Our Take: Unlike MLB teams which generate more in local revenues than national revenues (NBA clubs are closer to even), all but three NFL clubs (the Cowboys, Patriots and Giants) rake in more annually from the league’s national sources. Because that income is guaranteed regardless of team performance and it makes up such a large portion of team revenues (60% of all club revenues come from the league’s national media rights and sponsorship agreements), winning has far less of an impact on the top line for NFL franchises than it does for teams in other sports.
While advancing to the NBA Finals or the World Series would help an NBA and MLB team sell out their expansive home slate the following season (which in turn boosts ticket sales), NFL teams do not see comparable local revenue increases in the wake of a deep playoff run. Remember, football teams host just eight home games per season, and the vast majority of clubs sell out those dates regardless of their place in the standings. NFL teams also split gameday revenues between the home and away teams, so underperforming teams benefit financially (at least proportionately) when they go on the road.
Former Eagles President and Browns CEO Joe Banner said another reason on-field performance is not a driver of NFL team valuations is that the fiscal rewards for advancing in the postseason are limited. “In some sports, teams can make a lot more money making a long run in the playoffs (every home NHL playoff game is worth +/- $1 million) and that helps differentiate teams that are doing well on the field and why their profitability may be greater than the value of their price,” he explained. That’s not the case in the NFL, where the league also controls all of the postseason games (the teams do get a portion of that money).
The one place where wins and losses can affect an NFL franchise’s valuation is if the team is seeking public financing for new stadium construction and/or renovations. As Sportico Senior Sports Valuations authority Peter J. Schwartz said, “In order to make the use of government funding palatable (to lawmakers), performance matters.” Of course, that’s not unique to the NFL. The San Diego Padres managed to get Petco Park built following the team’s 1998 playoff run. The city’s stadium referendum took place less than one month after the club’s World Series appearance. New stadium construction and/or renovation positively affects team revenues and valuations across every U.S. pro sports league for a period of at least three years (see: the honeymoon effect).

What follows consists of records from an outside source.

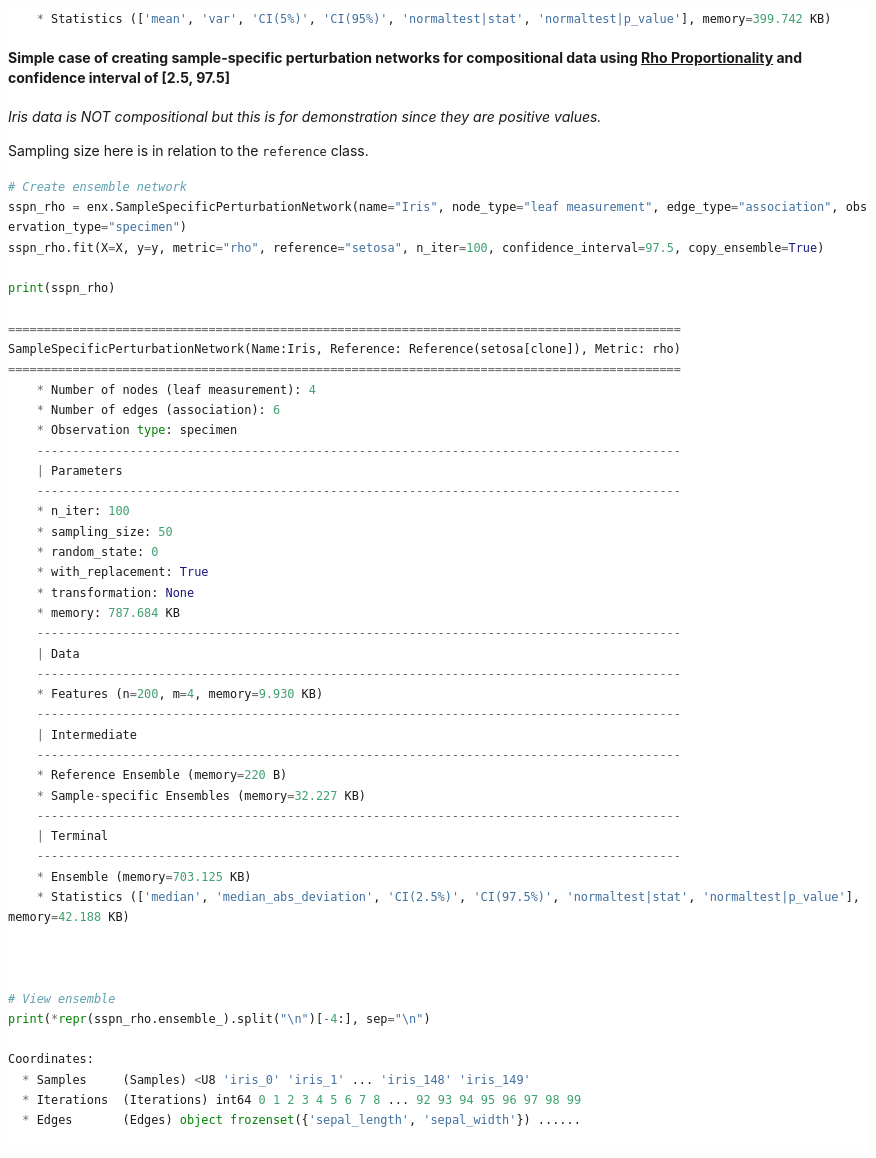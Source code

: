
 ```python
    * Statistics (['mean', 'var', 'CI(5%)', 'CI(95%)', 'normaltest|stat', 'normaltest|p_value'], memory=399.742 KB)
```

#### Simple case of creating sample-specific perturbation networks for compositional data using [Rho Proportionality](https://pubmed.ncbi.nlm.nih.gov/26762323/) and confidence interval of [2.5, 97.5]

*Iris data is NOT compositional but this is for demonstration since they are positive values.*

Sampling size here is in relation to the `reference` class.  


```python
# Create ensemble network
sspn_rho = enx.SampleSpecificPerturbationNetwork(name="Iris", node_type="leaf measurement", edge_type="association", observation_type="specimen")
sspn_rho.fit(X=X, y=y, metric="rho", reference="setosa", n_iter=100, confidence_interval=97.5, copy_ensemble=True)

print(sspn_rho)

==============================================================================================
SampleSpecificPerturbationNetwork(Name:Iris, Reference: Reference(setosa[clone]), Metric: rho)
==============================================================================================
    * Number of nodes (leaf measurement): 4
    * Number of edges (association): 6
    * Observation type: specimen
    ------------------------------------------------------------------------------------------
    | Parameters
    ------------------------------------------------------------------------------------------
    * n_iter: 100
    * sampling_size: 50
    * random_state: 0
    * with_replacement: True
    * transformation: None
    * memory: 787.684 KB
    ------------------------------------------------------------------------------------------
    | Data
    ------------------------------------------------------------------------------------------
    * Features (n=200, m=4, memory=9.930 KB)
    ------------------------------------------------------------------------------------------
    | Intermediate
    ------------------------------------------------------------------------------------------
    * Reference Ensemble (memory=220 B)
    * Sample-specific Ensembles (memory=32.227 KB)
    ------------------------------------------------------------------------------------------
    | Terminal
    ------------------------------------------------------------------------------------------
    * Ensemble (memory=703.125 KB)
    * Statistics (['median', 'median_abs_deviation', 'CI(2.5%)', 'CI(97.5%)', 'normaltest|stat', 'normaltest|p_value'], memory=42.188 KB)

    

# View ensemble
print(*repr(sspn_rho.ensemble_).split("\n")[-4:], sep="\n")

Coordinates:
  * Samples     (Samples) <U8 'iris_0' 'iris_1' ... 'iris_148' 'iris_149'
  * Iterations  (Iterations) int64 0 1 2 3 4 5 6 7 8 ... 92 93 94 95 96 97 98 99
  * Edges       (Edges) object frozenset({'sepal_length', 'sepal_width'}) ......
  

```
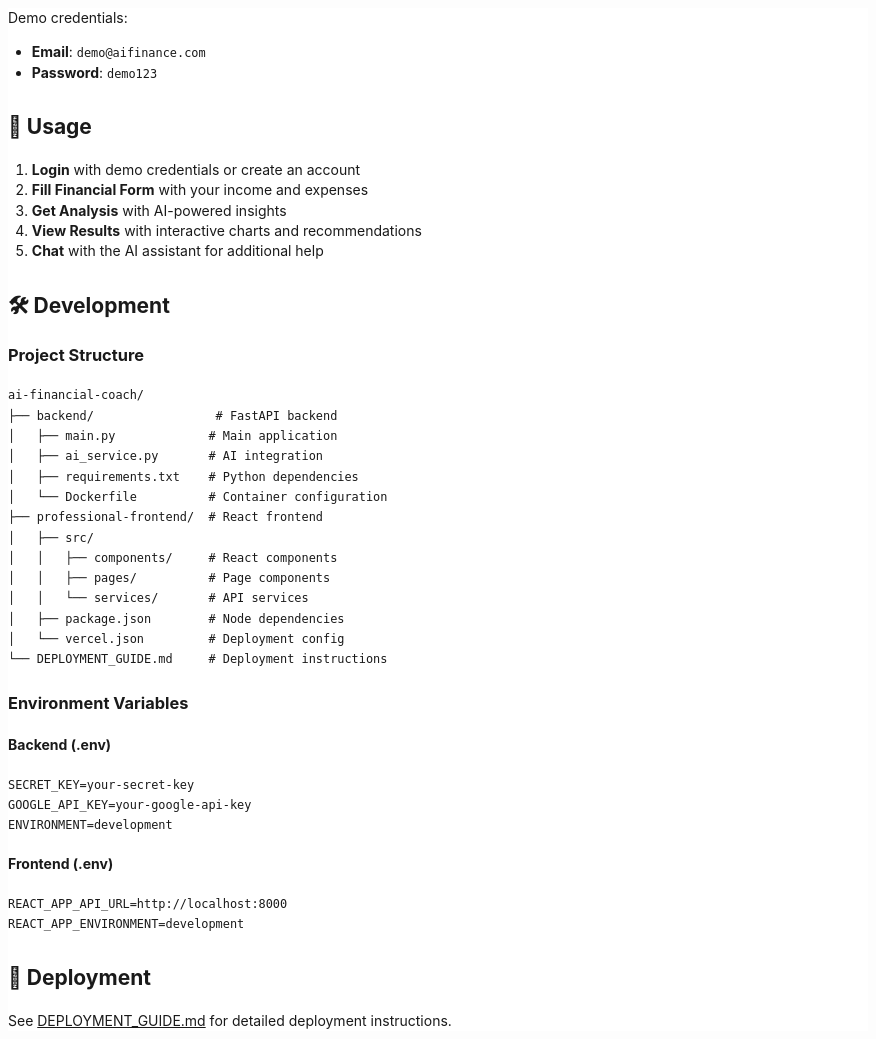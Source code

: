Demo credentials:
- **Email**: `demo@aifinance.com`
- **Password**: `demo123`

## 🎯 Usage

1. **Login** with demo credentials or create an account
2. **Fill Financial Form** with your income and expenses
3. **Get Analysis** with AI-powered insights
4. **View Results** with interactive charts and recommendations
5. **Chat** with the AI assistant for additional help

## 🛠 Development

### Project Structure
```
ai-financial-coach/
├── backend/                 # FastAPI backend
│   ├── main.py             # Main application
│   ├── ai_service.py       # AI integration
│   ├── requirements.txt    # Python dependencies
│   └── Dockerfile          # Container configuration
├── professional-frontend/  # React frontend
│   ├── src/
│   │   ├── components/     # React components
│   │   ├── pages/          # Page components
│   │   └── services/       # API services
│   ├── package.json        # Node dependencies
│   └── vercel.json         # Deployment config
└── DEPLOYMENT_GUIDE.md     # Deployment instructions
```

### Environment Variables

#### Backend (.env)
```env
SECRET_KEY=your-secret-key
GOOGLE_API_KEY=your-google-api-key
ENVIRONMENT=development
```

#### Frontend (.env)
```env
REACT_APP_API_URL=http://localhost:8000
REACT_APP_ENVIRONMENT=development
```

## 🚀 Deployment

See [DEPLOYMENT_GUIDE.md](./DEPLOYMENT_GUIDE.md) for detailed deployment instructions.
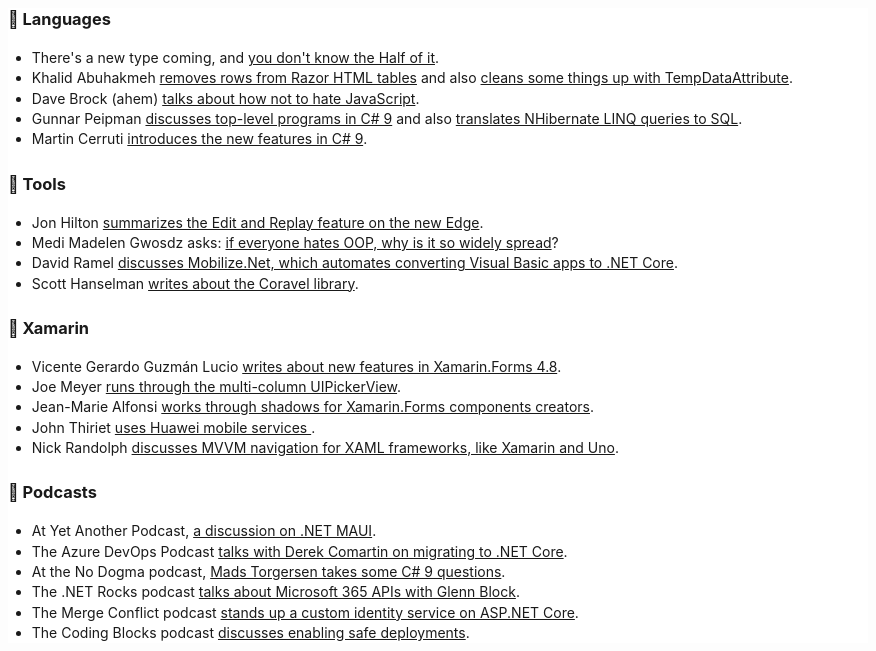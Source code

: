 ### 📔 Languages

* There's a new type coming, and [you don't know the Half of it](https://devblogs.microsoft.com/dotnet/introducing-the-half-type/).
* Khalid Abuhakmeh [removes rows from Razor HTML tables](https://khalidabuhakmeh.com/remove-rows-from-razor-html-tables) and also [cleans some things up with TempDataAttribute](https://khalidabuhakmeh.com/use-tempdataattribute-for-clean-code).
* Dave Brock (ahem) [talks about how not to hate JavaScript](https://daveabrock.com/2020/09/02/how-to-not-hate-javascript).
* Gunnar Peipman [discusses top-level programs in C# 9](https://gunnarpeipman.com/csharp-top-level-programs/) and also [translates NHibernate LINQ queries to SQL](https://gunnarpeipman.com/nhibernate-linq-tosql/).
* Martin Cerruti [introduces the new features in C# 9](https://medium.com/swlh/an-introduction-to-the-new-features-in-c-9-305dc8fb74d2).

### 🔧 Tools

* Jon Hilton [summarizes the Edit and Replay feature on the new Edge](https://jonhilton.net/debuggable-network-requests/).
* Medi Madelen Gwosdz asks: [if everyone hates OOP, why is it so widely spread](https://stackoverflow.blog/2020/09/02/if-everyone-hates-it-why-is-oop-still-so-widely-spread/)?
* David Ramel [discusses Mobilize.Net, which automates converting Visual Basic apps to .NET Core](https://visualstudiomagazine.com/articles/2020/08/28/vb-to-core.aspx).
* Scott Hanselman [writes about the Coravel library](https://www.hanselman.com/blog/ExploringTheNETCoreLibraryCoravelForTaskSchedulingCachingMailingAndMore.aspx).

### 📱 Xamarin

* Vicente Gerardo Guzmán Lucio [writes about new features in Xamarin.Forms 4.8](https://www.syncfusion.com/blogs/post/new-features-in-xamarin-forms-4-8-gradients-brushes-and-flyout-backdrop-color.aspx).
* Joe Meyer [runs through the multi-column UIPickerView](https://iwritecodesometimes.net/2020/09/03/multi-column-uipickerview-in-xamarin-forms/).
* Jean-Marie Alfonsi [works through shadows for Xamarin.Forms components creators](https://www.sharpnado.com/shadows-for-creators/).
* John Thiriet [uses Huawei mobile services ](https://johnthiriet.com/using-huawei-mobile-services-with-xamarin/).
* Nick Randolph [discusses MVVM navigation for XAML frameworks, like Xamarin and Uno](https://nicksnettravels.builttoroam.com/viewmodel-navigation).

### 🎤 Podcasts

* At Yet Another Podcast, [a discussion on .NET MAUI](http://jesseliberty.com/2020/09/03/net-maui).
* The Azure DevOps Podcast [talks with Derek Comartin on migrating to .NET Core](http://azuredevopspodcast.clear-measure.com/derek-comartin-on-migrating-to-net-core-episode-104).
* At the No Dogma podcast, [Mads Torgersen takes some C# 9 questions](https://no-dogma-podcast-301aeb97.simplecast.com/episodes/146-mads-torgersen-c-9-part-2-listener-questions-lCGKSL5_).
* The .NET Rocks podcast [talks about Microsoft 365 APIs with Glenn Block](https://www.dotnetrocks.com/default.aspx?ShowNum=1703).
* The Merge Conflict podcast [stands up a custom identity service on ASP.NET Core](https://www.mergeconflict.fm/217).
* The Coding Blocks podcast [discusses enabling safe deployments](https://www.codingblocks.net/podcast/the-devops-handbook-enabling-safe-deployments/).
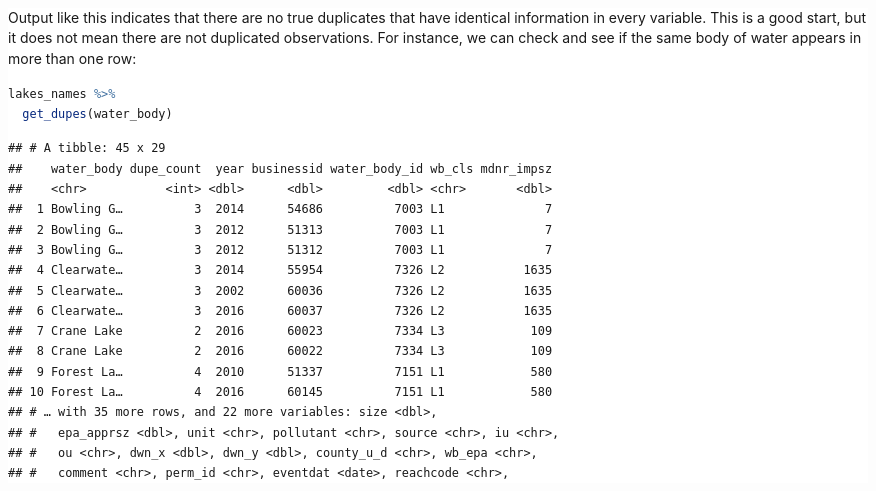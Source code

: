 Output like this indicates that there are no true duplicates that have
identical information in every variable. This is a good start, but it
does not mean there are not duplicated observations. For instance, we
can check and see if the same body of water appears in more than one
row:

``` r
lakes_names %>%
  get_dupes(water_body)
```

    ## # A tibble: 45 x 29
    ##    water_body dupe_count  year businessid water_body_id wb_cls mdnr_impsz
    ##    <chr>           <int> <dbl>      <dbl>         <dbl> <chr>       <dbl>
    ##  1 Bowling G…          3  2014      54686          7003 L1              7
    ##  2 Bowling G…          3  2012      51313          7003 L1              7
    ##  3 Bowling G…          3  2012      51312          7003 L1              7
    ##  4 Clearwate…          3  2014      55954          7326 L2           1635
    ##  5 Clearwate…          3  2002      60036          7326 L2           1635
    ##  6 Clearwate…          3  2016      60037          7326 L2           1635
    ##  7 Crane Lake          2  2016      60023          7334 L3            109
    ##  8 Crane Lake          2  2016      60022          7334 L3            109
    ##  9 Forest La…          4  2010      51337          7151 L1            580
    ## 10 Forest La…          4  2016      60145          7151 L1            580
    ## # … with 35 more rows, and 22 more variables: size <dbl>,
    ## #   epa_apprsz <dbl>, unit <chr>, pollutant <chr>, source <chr>, iu <chr>,
    ## #   ou <chr>, dwn_x <dbl>, dwn_y <dbl>, county_u_d <chr>, wb_epa <chr>,
    ## #   comment <chr>, perm_id <chr>, eventdat <date>, reachcode <chr>,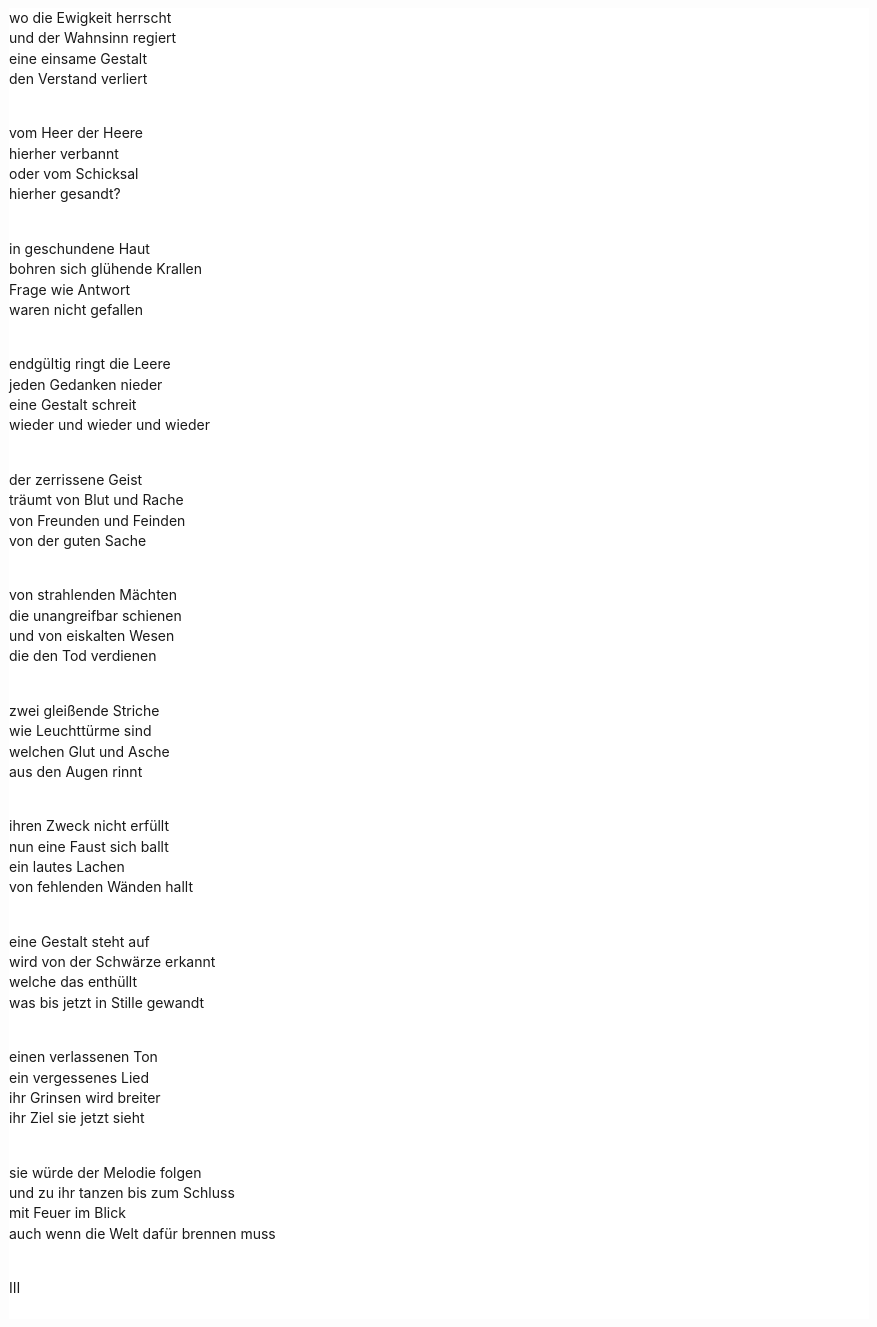 wo die Ewigkeit herrscht <br>
und der Wahnsinn regiert <br> 
eine einsame Gestalt <br>
den Verstand verliert <br> <br>

vom Heer der Heere <br>
hierher verbannt <br>
oder vom Schicksal <br>
hierher gesandt? <br> <br>

in geschundene Haut <br>
bohren sich glühende Krallen <br>
Frage wie Antwort <br>
waren nicht gefallen <br> <br>

endgültig ringt die Leere <br>
jeden Gedanken nieder <br>
eine Gestalt schreit <br>
wieder und wieder und wieder <br> <br>

der zerrissene Geist <br>
träumt von Blut und Rache <br>
von Freunden und Feinden <br>
von der guten Sache <br> <br>

von strahlenden Mächten <br>
die unangreifbar schienen <br>
und von eiskalten Wesen <br>
die den Tod verdienen <br> <br>

zwei gleißende Striche <br>
wie Leuchttürme sind <br>
welchen Glut und Asche  <br>
aus den Augen rinnt <br> <br>

ihren Zweck nicht erfüllt <br>
nun eine Faust sich ballt <br>
ein lautes Lachen <br>
von fehlenden Wänden hallt <br> <br>

eine Gestalt steht auf <br>
wird von der Schwärze erkannt <br>
welche das enthüllt <br>
was bis jetzt in Stille gewandt <br> <br>

einen verlassenen Ton <br>
ein vergessenes Lied <br>
ihr Grinsen wird breiter <br>
ihr Ziel sie jetzt sieht <br> <br>

sie würde der Melodie folgen <br>
und zu ihr tanzen bis zum Schluss <br>
mit Feuer im Blick <br>
auch wenn die Welt dafür brennen muss <br> <br>

&#8546; <br> <br>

While winning may not affect NFL team finances, Geckil says, “There is a strong correlation between performance and both revenue and valuations for MLB and NBA teams.” It would be logical to assume that MLB organizations would see the greatest financial windfall as a result of on-field success due to the pure volume of home games played (think: opportunities to drive revenue). But, Geckil said, “The NBA shows the strongest ties between gate receipts, total revenue, valuations and the team’s performance the previous year.” That’s because according to his economic model the ‘fan cost’ (or cost of tickets) is significantly higher for NBA games than it is for MLB games—at least in part due to league’s star power.